Объединяет и "ренессансность". Семидесятые годы, казалось бы, апофеоз застоя - но какое количество ренессансных фигур, умеющих более-менее прилично делать все: петь, плясать, писать, активно работать в кино и в театре, много пить... Для культуры в целом это дало довольно плачевные результаты, но "ренессансность" тогда была практически нормой поведения. Но если у Высоцкого и Шукшина она "подогревалась" социальным пафосом, то у Харитонова и Параджанова искусства все же было больше, чем политики.
Они во многом совпадают. Совпадают и в гомосексуализме; Харитонов вполне мог бы оказаться рядом с Параджановым на скамье подсудимых по тому же самому обвинению. Параджанов - кинорежиссер, художник, законодатель богемной моды, постоянно балансировал на той грани, где уже не кино похоже на жизнь, а жизнь больше напоминает кино. Харитонов - поэт, прозаик, человек театра, - тоже относился к своей жизни, как в соавторстве с кем-то написанному сценарию. Они не были постмодернистами, но они были предтечами постмодернизма. Без них вполне может обойтись русский гомосексуализм, но без них сложно представить русский постмодернизм.

Гомосексуальная эстетика, по крайней мере, у Харитонова, может вместить многое. Она может вместить и духовность. За всеми харитоновскими страстями муж - чины по мужчине слишком хорошо видны и вечная русская тоска, и страшный мучительный поиск истины - все то, что определяет христианского писателя. Стиль Харитонова полностью отвечает канонам современной христианской речи, если, конечно, понимать "под" христианством не только конфессиональные догмы.
Речь эта горяча, дерзка, экспрессивна, нормы синтаксиса и пунктуации для нее интересны только как исключения. Эта речь выстраивается, как правило, по структуре проповеди; или пародии на проповедь. При этом такая речь нисколько не нарушает законы логики, несмотря на сбивчивость и постоянные перескоки - у нее четко определенная гармония. Этой речи присущи издерганность и ожесточенность. Такая речь всегда выстраивается как бы поперек обычной заштампованной речи, чтобы та, в конце концов, хотя бы иногда знала свое место.
Харитонов опять же не новичок в такой речи и не первооткрыватель. Есть сильная глубокая традиция, едва ли не самая интересная в русской литературе двадцатого столетия.
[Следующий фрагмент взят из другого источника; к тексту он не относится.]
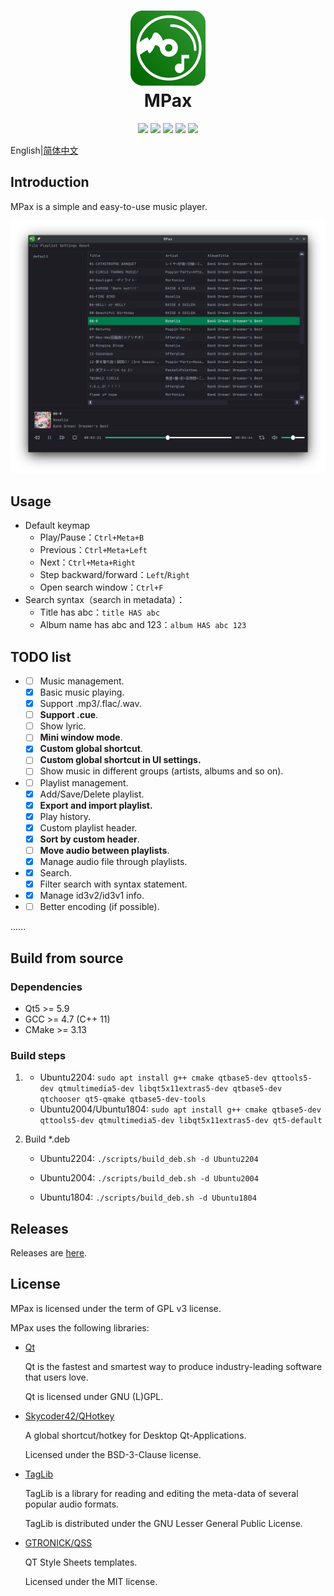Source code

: <div align="center">
    <p>
    <h1>
        <img src="./docs/images/MPax@4x.png"/>
        <br/>
        MPax
    </h1>
    </p>
    <p>
        <a href="https://github.com/realth000/MPax/actions">
            <img src="https://img.shields.io/github/workflow/status/realth000/MPax/CMake?label=Linux&logo=linux"/></a>
        <a href="https://github.com/realth000/MPax/releases">
            <img src="https://img.shields.io/github/release/realth000/MPax"/></a>
        <a href="https://www.qt.io">
            <img src="https://img.shields.io/badge/Qt-≥5.9-blue?logo=qt"/></a>
        <a href="https://github.com/realth000/MPax/blob/master/LICENSE">
            <img src="https://img.shields.io/github/license/realth000/MPax"/></a>
        <a href="https://www.codacy.com/">
            <img src="https://app.codacy.com/project/badge/Grade/e84cd3b100f24444ac1ac2ddb8d946c0"/></a>
    </p>
</div>


English|[简体中文](./docs/README_zh_CN.md)

## Introduction

MPax is a simple and easy-to-use music player.

![UI](./docs/images/ui_02.png)

## Usage

* Default keymap
  - Play/Pause：``Ctrl+Meta+B``
  - Previous：``Ctrl+Meta+Left``
  - Next：``Ctrl+Meta+Right``
  - Step backward/forward：``Left``/``Right``
  - Open search window：``Ctrl+F``
* Search syntax（search in metadata）：
  * Title has abc：``title HAS abc``
  * Album name has abc and 123：``album HAS abc 123``

## TODO list

* * [ ] Music management.
  * [x] Basic music playing.
  * [x] Support .mp3/.flac/.wav.
  * [ ] **Support .cue**.
  * [ ] Show lyric.
  * [ ] **Mini window mode**.
  * [x] **Custom global shortcut**.
  * [ ] **Custom global shortcut in UI settings.**
  * [ ] Show music in different groups (artists, albums and so on).
* - [ ] Playlist management.
  - [x] Add/Save/Delete playlist.
  - [x] **Export and import playlist.**
  - [x] Play history.
  - [x] Custom playlist header.
  - [x] **Sort by custom header**.
  - [ ] **Move audio between playlists**.
  - [x] Manage audio file through playlists.
* - [x] Search.
  - [x] Filter search with syntax statement.
* - [x] Manage id3v2/id3v1 info.
* - [ ] Better encoding (if possible).

......

## Build from source

### Dependencies

* Qt5 >= 5.9
* GCC >= 4.7 (C++ 11)
* CMake >= 3.13

### Build steps

1. * Ubuntu2204: ``sudo apt install g++ cmake qtbase5-dev qttools5-dev qtmultimedia5-dev libqt5x11extras5-dev qtbase5-dev qtchooser qt5-qmake qtbase5-dev-tools``
   * Ubuntu2004/Ubuntu1804: ``sudo apt install g++ cmake qtbase5-dev qttools5-dev qtmultimedia5-dev libqt5x11extras5-dev qt5-default``
   
5. Build *.deb
   
   * Ubuntu2204: ``./scripts/build_deb.sh -d Ubuntu2204``
   
   * Ubuntu2004: ``./scripts/build_deb.sh -d Ubuntu2004``
   * Ubuntu1804: ``./scripts/build_deb.sh -d Ubuntu1804``
   

## Releases

Releases are [here](https://github.com/realth000/MPax/releases).

## License

MPax is licensed under the term of GPL v3 license.

MPax uses the following libraries:

* [Qt](https://www.qt.io)

  Qt is the fastest and smartest way to produce industry-leading software that users love.

  Qt is licensed under GNU (L)GPL.

* [Skycoder42/QHotkey](https://github.com/Skycoder42/QHotkey)

  A global shortcut/hotkey for Desktop Qt-Applications.

  Licensed under the BSD-3-Clause license.

* [TagLib](https://taglib.org/)

  TagLib is a library for reading and editing the meta-data of several popular audio formats.

  TagLib is distributed under the GNU Lesser General Public License.

* [GTRONICK/QSS](https://github.com/GTRONICK/QSS)

  QT Style Sheets templates.

  Licensed under the MIT license.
Это традиция Розанова, "Четвертой прозы" Мандельштама, Ходасевича двадцатых годов, традиция "ворованного воздуха" и "последней прямоты", когда писатель чувствует себя пролетариатом, которому уже нечего больше терять. Собственно говоря, нормальная литература и появляется только тогда, когда с этой самой прямотой и дышит этим самым воздухом. Такая литература, разумеется, до крайней степени эгоцентрична. Там практически нет диалога, Там почти всегда моно - лог. Такая литература не только не слышит никакого иного слова, кроме своего собственного, она просто не в состоянии представить, что еще может быть какое-нибудь другое слово.
Харитоновский мат нисколько не противоречит христианской речи. А вот с гомосексуальной эстетикой он расходится довольно сильно. В гомосексуальной эстетике больше пуританства, чем в христианской этике.
За русским гомосексуализмом надо следить. Из недр русского гомосексуализма может появиться второй Харитонов - его не хотелось бы пропустить.